-- Task item --
Scan the records below. Copy every line in which the word "applications" appears.

Source texts of formatted documents:

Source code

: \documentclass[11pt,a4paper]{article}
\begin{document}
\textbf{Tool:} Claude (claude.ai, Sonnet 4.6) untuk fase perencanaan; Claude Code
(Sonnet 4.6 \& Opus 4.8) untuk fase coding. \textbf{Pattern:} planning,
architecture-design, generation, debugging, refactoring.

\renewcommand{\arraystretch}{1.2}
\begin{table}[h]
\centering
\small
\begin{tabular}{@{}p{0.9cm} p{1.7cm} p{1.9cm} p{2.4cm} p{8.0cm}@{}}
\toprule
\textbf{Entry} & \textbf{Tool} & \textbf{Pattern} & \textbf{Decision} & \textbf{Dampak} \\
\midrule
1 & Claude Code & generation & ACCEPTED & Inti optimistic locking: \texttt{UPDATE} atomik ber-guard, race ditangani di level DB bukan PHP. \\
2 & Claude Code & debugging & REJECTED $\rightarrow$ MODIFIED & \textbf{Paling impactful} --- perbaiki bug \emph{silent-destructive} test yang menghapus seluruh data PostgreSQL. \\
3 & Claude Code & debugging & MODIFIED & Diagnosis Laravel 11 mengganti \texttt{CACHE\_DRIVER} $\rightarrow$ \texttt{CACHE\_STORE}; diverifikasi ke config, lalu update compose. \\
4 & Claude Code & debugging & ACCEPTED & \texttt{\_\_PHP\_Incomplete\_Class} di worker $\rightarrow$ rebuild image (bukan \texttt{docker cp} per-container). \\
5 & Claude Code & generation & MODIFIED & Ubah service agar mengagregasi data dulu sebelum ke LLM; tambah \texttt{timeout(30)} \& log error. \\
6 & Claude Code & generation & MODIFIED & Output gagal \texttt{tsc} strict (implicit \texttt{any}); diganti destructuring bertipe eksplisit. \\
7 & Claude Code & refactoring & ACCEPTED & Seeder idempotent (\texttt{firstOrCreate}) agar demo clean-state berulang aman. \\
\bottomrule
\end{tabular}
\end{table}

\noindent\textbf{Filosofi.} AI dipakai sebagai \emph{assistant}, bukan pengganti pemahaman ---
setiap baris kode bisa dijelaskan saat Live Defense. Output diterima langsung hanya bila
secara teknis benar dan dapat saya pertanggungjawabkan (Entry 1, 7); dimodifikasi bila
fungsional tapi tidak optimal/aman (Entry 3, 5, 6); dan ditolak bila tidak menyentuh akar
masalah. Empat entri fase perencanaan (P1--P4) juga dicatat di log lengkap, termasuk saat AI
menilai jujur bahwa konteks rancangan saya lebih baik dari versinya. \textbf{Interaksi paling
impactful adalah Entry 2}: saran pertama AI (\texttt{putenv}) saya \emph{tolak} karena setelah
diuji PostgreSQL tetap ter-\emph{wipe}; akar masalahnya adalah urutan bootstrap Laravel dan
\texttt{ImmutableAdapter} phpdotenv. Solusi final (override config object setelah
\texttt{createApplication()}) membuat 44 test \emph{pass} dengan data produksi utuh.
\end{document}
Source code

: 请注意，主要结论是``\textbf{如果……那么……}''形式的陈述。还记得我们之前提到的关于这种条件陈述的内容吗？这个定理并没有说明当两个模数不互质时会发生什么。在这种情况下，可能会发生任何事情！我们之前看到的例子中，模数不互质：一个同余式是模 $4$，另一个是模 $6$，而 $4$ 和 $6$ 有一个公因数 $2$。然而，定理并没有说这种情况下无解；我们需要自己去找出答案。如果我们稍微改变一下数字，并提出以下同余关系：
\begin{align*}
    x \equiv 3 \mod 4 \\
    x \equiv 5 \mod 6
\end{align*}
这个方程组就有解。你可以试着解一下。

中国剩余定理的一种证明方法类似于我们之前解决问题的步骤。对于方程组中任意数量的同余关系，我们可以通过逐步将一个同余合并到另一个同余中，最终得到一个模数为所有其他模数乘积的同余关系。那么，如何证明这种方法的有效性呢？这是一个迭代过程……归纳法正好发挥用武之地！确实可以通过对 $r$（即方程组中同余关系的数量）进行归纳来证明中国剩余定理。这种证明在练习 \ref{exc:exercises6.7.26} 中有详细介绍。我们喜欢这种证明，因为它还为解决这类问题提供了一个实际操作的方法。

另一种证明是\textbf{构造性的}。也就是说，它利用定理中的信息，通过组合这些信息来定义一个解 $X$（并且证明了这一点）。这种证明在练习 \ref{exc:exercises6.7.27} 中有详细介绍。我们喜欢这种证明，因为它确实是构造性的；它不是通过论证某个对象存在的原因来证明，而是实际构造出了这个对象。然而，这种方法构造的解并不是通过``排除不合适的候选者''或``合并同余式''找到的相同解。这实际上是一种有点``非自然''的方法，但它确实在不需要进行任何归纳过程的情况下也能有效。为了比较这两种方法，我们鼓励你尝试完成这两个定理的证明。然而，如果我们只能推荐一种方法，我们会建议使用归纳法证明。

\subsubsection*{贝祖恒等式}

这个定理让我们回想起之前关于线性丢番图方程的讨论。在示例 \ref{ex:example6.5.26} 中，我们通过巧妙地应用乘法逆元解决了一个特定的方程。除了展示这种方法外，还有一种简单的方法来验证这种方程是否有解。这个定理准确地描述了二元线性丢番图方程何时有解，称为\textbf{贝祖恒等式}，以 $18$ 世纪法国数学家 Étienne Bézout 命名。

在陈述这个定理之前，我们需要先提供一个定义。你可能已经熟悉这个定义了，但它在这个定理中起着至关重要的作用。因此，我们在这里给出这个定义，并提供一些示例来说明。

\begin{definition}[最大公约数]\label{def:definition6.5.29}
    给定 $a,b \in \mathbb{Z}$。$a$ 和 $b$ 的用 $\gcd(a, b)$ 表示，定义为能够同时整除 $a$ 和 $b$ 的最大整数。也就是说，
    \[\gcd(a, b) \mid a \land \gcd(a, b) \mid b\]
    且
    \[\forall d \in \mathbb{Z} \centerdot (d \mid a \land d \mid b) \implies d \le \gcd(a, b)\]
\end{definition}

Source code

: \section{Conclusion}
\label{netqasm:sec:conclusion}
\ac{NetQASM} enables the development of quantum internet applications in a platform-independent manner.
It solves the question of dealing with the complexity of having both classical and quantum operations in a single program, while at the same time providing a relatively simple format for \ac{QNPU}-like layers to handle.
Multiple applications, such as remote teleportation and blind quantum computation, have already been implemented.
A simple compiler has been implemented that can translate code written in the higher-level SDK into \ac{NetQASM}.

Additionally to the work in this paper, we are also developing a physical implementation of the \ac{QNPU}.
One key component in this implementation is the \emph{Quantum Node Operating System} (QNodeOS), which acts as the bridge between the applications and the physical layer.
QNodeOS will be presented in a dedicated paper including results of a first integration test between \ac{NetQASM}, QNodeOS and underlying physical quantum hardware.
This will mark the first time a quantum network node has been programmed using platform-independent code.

-- Exercise answer --
\ac{NetQASM} enables the development of quantum internet applications in a platform-independent manner.
Multiple applications, such as remote teleportation and blind quantum computation, have already been implemented.
One key component in this implementation is the \emph{Quantum Node Operating System} (QNodeOS), which acts as the bridge between the applications and the physical layer.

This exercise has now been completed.